J.J. Cooper: If it hasn't sailed, than it's a speck on the horizon. The stuff is still there at times—pre-injury in 2012 he touched 96-97 mph, but put it this way, I wouldn't be surprised to see him go unprotected on the 40-man roster when it's announced later today, and I also wouldn't be shocked if he then went unpicked in the Rule 5 draft.

    Jonny (Florida): Is Patrick Leonard a prospect? What is his ceiling, and how close was he to Top 10? Thanks.

J.J. Cooper: He's definitely a prospect. Scouts from other orgs who saw him this year at Burlington and in instructs really liked him. He's a significantly better player now than he was when he was drafted. He should be able to stick at 3B and he has plenty of power potential.

    Dave (Pueblo, CO): Quick Thoughts on Patrick Leonard, Kenny Diekroeger, and Fred Ford - Really think the new team in Lexington will be stacked with talent next year.

J.J. Cooper: Mentioned Leonard in the previous answer. Ford has plenty of power himself, but like Brett Eibner, he has to make enough contact to tap into it. That will be his big question in 2013. I'm less high on Diekroeger. Stats in the Appy League don't mean all that much, but a guy coming out of Stanford should be able to dominate a lot of the pitchers in the Appy League, Diekroeger wasn't able to do that. That said, it was a worthwhile flier on a guy who would have gone way higher if he could have been drafted after his freshman year in college.

    Landon (Arkansas): Pick a hitting & pitching prospect not in the top ten that have the greatest chance to turn themselves into top 100 prospects within one year.

J.J. Cooper: Almonte for the pitcher (although if Lamb's shows he's back to pre-injury form next year I can promise he'll be back in the Royals Top 10 and likely the Top 100). I'll pick Patrick Leonard for the hitter, but he'd be a back end of the top 100 guy.

    Dave (Kansas City, MO): Angel Baez and Aroni Nina had surprising seasons after signing awhile back. What are the ceilings of the two?

J.J. Cooper: I like Baez more than Nina. I think Baez could be a power reliever—he ran it up to 98 mph at his best this year.
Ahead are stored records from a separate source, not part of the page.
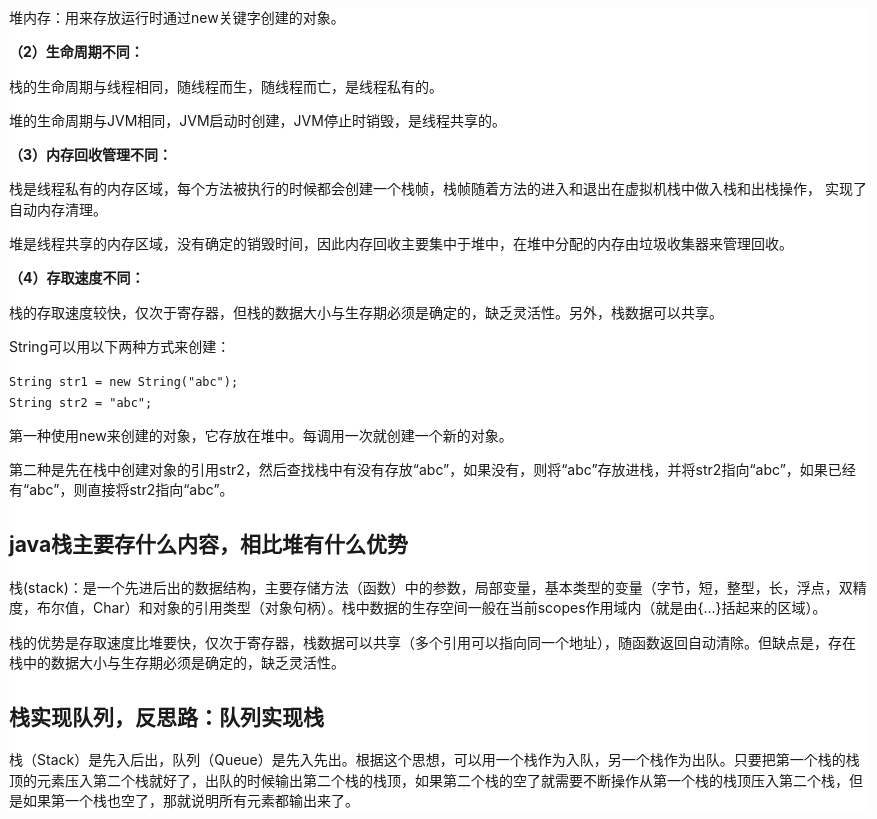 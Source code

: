 堆内存：用来存放运行时通过new关键字创建的对象。

**（2）生命周期不同：**

栈的生命周期与线程相同，随线程而生，随线程而亡，是线程私有的。

堆的生命周期与JVM相同，JVM启动时创建，JVM停止时销毁，是线程共享的。

**（3）内存回收管理不同：**

栈是线程私有的内存区域，每个方法被执行的时候都会创建一个栈帧，栈帧随着方法的进入和退出在虚拟机栈中做入栈和出栈操作， 实现了自动内存清理。

堆是线程共享的内存区域，没有确定的销毁时间，因此内存回收主要集中于堆中，在堆中分配的内存由垃圾收集器来管理回收。

**（4）存取速度不同：**

栈的存取速度较快，仅次于寄存器，但栈的数据大小与生存期必须是确定的，缺乏灵活性。另外，栈数据可以共享。

String可以用以下两种方式来创建：

```
String str1 = new String("abc");
String str2 = "abc";
```

第一种使用new来创建的对象，它存放在堆中。每调用一次就创建一个新的对象。

第二种是先在栈中创建对象的引用str2，然后查找栈中有没有存放“abc”，如果没有，则将“abc”存放进栈，并将str2指向“abc”，如果已经有“abc”，则直接将str2指向“abc”。

## java栈主要存什么内容，相比堆有什么优势

栈(stack)：是一个先进后出的数据结构，主要存储方法（函数）中的参数，局部变量，基本类型的变量（字节，短，整型，长，浮点，双精度，布尔值，Char）和对象的引用类型（对象句柄）。栈中数据的生存空间一般在当前scopes作用域内（就是由{...}括起来的区域）。 

栈的优势是存取速度比堆要快，仅次于寄存器，栈数据可以共享（多个引用可以指向同一个地址），随函数返回自动清除。但缺点是，存在栈中的数据大小与生存期必须是确定的，缺乏灵活性。

## 栈实现队列，反思路：队列实现栈

栈（Stack）是先入后出，队列（Queue）是先入先出。根据这个思想，可以用一个栈作为入队，另一个栈作为出队。只要把第一个栈的栈顶的元素压入第二个栈就好了，出队的时候输出第二个栈的栈顶，如果第二个栈的空了就需要不断操作从第一个栈的栈顶压入第二个栈，但是如果第一个栈也空了，那就说明所有元素都输出来了。

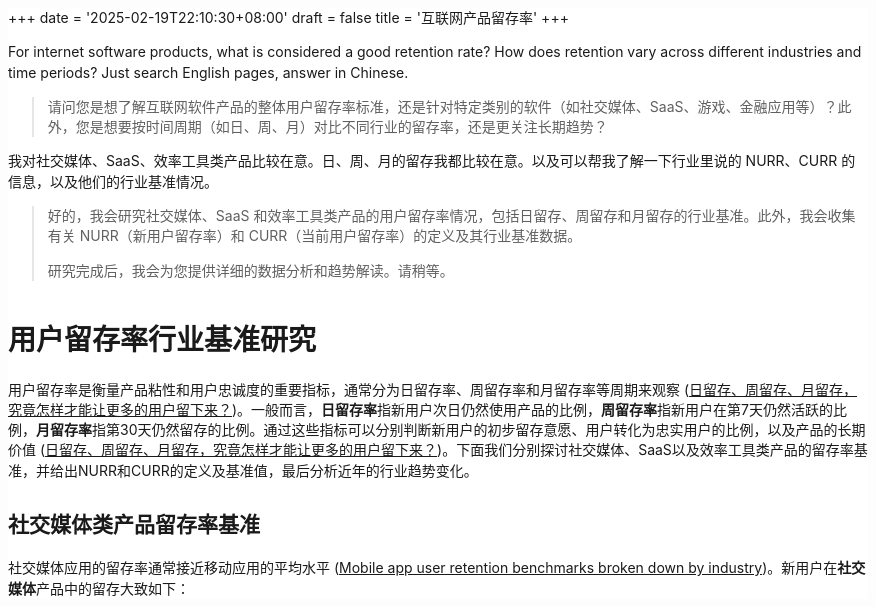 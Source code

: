 +++
date = '2025-02-19T22:10:30+08:00'
draft = false
title = '互联网产品留存率'
+++

For internet software products, what is considered a good retention rate? How does retention vary across different industries and time periods? Just search English pages, answer in Chinese.

> 请问您是想了解互联网软件产品的整体用户留存率标准，还是针对特定类别的软件（如社交媒体、SaaS、游戏、金融应用等）？此外，您是想要按时间周期（如日、周、月）对比不同行业的留存率，还是更关注长期趋势？

我对社交媒体、SaaS、效率工具类产品比较在意。日、周、月的留存我都比较在意。以及可以帮我了解一下行业里说的 NURR、CURR 的信息，以及他们的行业基准情况。

> 好的，我会研究社交媒体、SaaS 和效率工具类产品的用户留存率情况，包括日留存、周留存和月留存的行业基准。此外，我会收集有关 NURR（新用户留存率）和 CURR（当前用户留存率）的定义及其行业基准数据。
> 
> 研究完成后，我会为您提供详细的数据分析和趋势解读。请稍等。

# 用户留存率行业基准研究

用户留存率是衡量产品粘性和用户忠诚度的重要指标，通常分为日留存率、周留存率和月留存率等周期来观察 ([日留存、周留存、月留存，究竟怎样才能让更多的用户留下来？](https://www.woshipm.com/pmd/192041.html#:~:text=%E6%97%A5%E7%95%99%E5%AD%98%E3%80%81%E5%91%A8%E7%95%99%E5%AD%98%E3%80%81%E6%9C%88%E7%95%99%E5%AD%98%EF%BC%8C%E7%A9%B6%E7%AB%9F%E6%80%8E%E6%A0%B7%E6%89%8D%E8%83%BD%E8%AE%A9%E6%9B%B4%E5%A4%9A%E7%9A%84%E7%94%A8%E6%88%B7%E7%95%99%E4%B8%8B%E6%9D%A5%EF%BC%9F%20%E5%85%B6%E5%AE%9E%EF%BC%8C%E7%95%99%E5%AD%98%E7%8E%87%E6%98%AF%E4%B8%80%E4%B8%AA%E5%88%86%E6%9E%90%E7%94%A8%E6%88%B7%E4%B8%8D%E5%90%8C%E7%94%9F%E5%91%BD%E5%91%A8%E6%9C%9F%E9%98%B6%E6%AE%B5%E7%9A%84%E6%9C%80%E5%9F%BA%E6%9C%AC%E7%9A%84%E6%8C%87%E6%A0%87%EF%BC%8C%E6%88%91%E4%BB%AC%E5%8F%AF%E4%BB%A5%E9%80%9A%E8%BF%87%E6%97%A5%E7%95%99%E5%AD%98%E7%8E%87%E6%9D%A5%E5%88%A4%E6%96%AD%E6%96%B0%E7%94%A8%E6%88%B7%E7%95%99%E4%B8%8B%E6%9D%A5%E7%9A%84%E6%84%8F%E6%84%BF%EF%BC%8C%E9%80%9A%E8%BF%87%E5%91%A8%E7%95%99%E5%AD%98%E7%8E%87%E6%9D%A5%E5%88%A4%E6%96%AD%E5%BF%A0%E8%AF%9A%E7%94%A8%E6%88%B7%E8%BD%AC%E5%8C%96%E6%AF%94%E4%BE%8B%EF%BC%8C%E9%80%9A%E8%BF%87%E6%9C%88%E7%95%99%E5%AD%98%E7%8E%87%E6%9D%A5%E5%88%A4%E6%96%AD%E4%BA%A7%20%E5%93%81%20))。一般而言，**日留存率**指新用户次日仍然使用产品的比例，**周留存率**指新用户在第7天仍然活跃的比例，**月留存率**指第30天仍然留存的比例。通过这些指标可以分别判断新用户的初步留存意愿、用户转化为忠实用户的比例，以及产品的长期价值 ([日留存、周留存、月留存，究竟怎样才能让更多的用户留下来？](https://www.woshipm.com/pmd/192041.html#:~:text=%E6%97%A5%E7%95%99%E5%AD%98%E3%80%81%E5%91%A8%E7%95%99%E5%AD%98%E3%80%81%E6%9C%88%E7%95%99%E5%AD%98%EF%BC%8C%E7%A9%B6%E7%AB%9F%E6%80%8E%E6%A0%B7%E6%89%8D%E8%83%BD%E8%AE%A9%E6%9B%B4%E5%A4%9A%E7%9A%84%E7%94%A8%E6%88%B7%E7%95%99%E4%B8%8B%E6%9D%A5%EF%BC%9F%20%E5%85%B6%E5%AE%9E%EF%BC%8C%E7%95%99%E5%AD%98%E7%8E%87%E6%98%AF%E4%B8%80%E4%B8%AA%E5%88%86%E6%9E%90%E7%94%A8%E6%88%B7%E4%B8%8D%E5%90%8C%E7%94%9F%E5%91%BD%E5%91%A8%E6%9C%9F%E9%98%B6%E6%AE%B5%E7%9A%84%E6%9C%80%E5%9F%BA%E6%9C%AC%E7%9A%84%E6%8C%87%E6%A0%87%EF%BC%8C%E6%88%91%E4%BB%AC%E5%8F%AF%E4%BB%A5%E9%80%9A%E8%BF%87%E6%97%A5%E7%95%99%E5%AD%98%E7%8E%87%E6%9D%A5%E5%88%A4%E6%96%AD%E6%96%B0%E7%94%A8%E6%88%B7%E7%95%99%E4%B8%8B%E6%9D%A5%E7%9A%84%E6%84%8F%E6%84%BF%EF%BC%8C%E9%80%9A%E8%BF%87%E5%91%A8%E7%95%99%E5%AD%98%E7%8E%87%E6%9D%A5%E5%88%A4%E6%96%AD%E5%BF%A0%E8%AF%9A%E7%94%A8%E6%88%B7%E8%BD%AC%E5%8C%96%E6%AF%94%E4%BE%8B%EF%BC%8C%E9%80%9A%E8%BF%87%E6%9C%88%E7%95%99%E5%AD%98%E7%8E%87%E6%9D%A5%E5%88%A4%E6%96%AD%E4%BA%A7%20%E5%93%81%20))。下面我们分别探讨社交媒体、SaaS以及效率工具类产品的留存率基准，并给出NURR和CURR的定义及基准值，最后分析近年的行业趋势变化。

## 社交媒体类产品留存率基准

社交媒体应用的留存率通常接近移动应用的平均水平 ([Mobile app user retention benchmarks broken down by industry](https://sendbird.com/blog/app-retention-benchmarks-broken-down-by-industry#:~:text=Mobile%20app%20user%20retention%20benchmarks,Social))。新用户在**社交媒体**产品中的留存大致如下：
Some control problems are the reason to think he ends up in the pen more than the starting rotation.

    Dave (Pueblo): The 2013 Wilmington rotation could look like Zimmer, Selman, Smith and Brickhouse. Is this as good as minor league rotation (potential wise) as a team could have? Angel Baez is another sleeper in that mix, too!

J.J. Cooper: Sorry just too early to really even project that out, but no, I'd guess there will be a better one out there. The Mariners' Double-A Jackson club had three top 100 guys in their rotation last year. Of those four guys, Zimmer is the only likely Top 100 guy. It's conceivable that the Mariners could have Hultzen, Walker, Brandon Maurer and Paxton all together in Triple-A to start this season that would be a better rotation.

    Gerald (DC): Does Robinson Yambati still have starter potential or has he been relegated to the bullpen? Has the stuff bounced back from 2011?

J.J. Cooper: Bullpen guy, but yes the stuff did bounce back to where he was in the upper 90s again at his best.

    Bill (Anchorage): Do you see the Royals as a top three farm system?

J.J. Cooper: No. Still a very good farm system, but I'd say the Cardinals and Rangers are clearly better than them, likely the Astros too. I'd say the Royals are more likely a 5-10 system.

    Arnie (KC): Hi JJ, the Royals went way over slot to sign 3rd round pick Colin Rodgers. How is the organization feeling about this investment after his debut. Thanks

J.J. Cooper: Polished pitcher, more of a back-end of the rotation guy but he knows how to pitch.

J.J. Cooper: I've got to wrap this up, but thanks for all the questions. John Manuel will be here tomorrow to talk Twins prospects.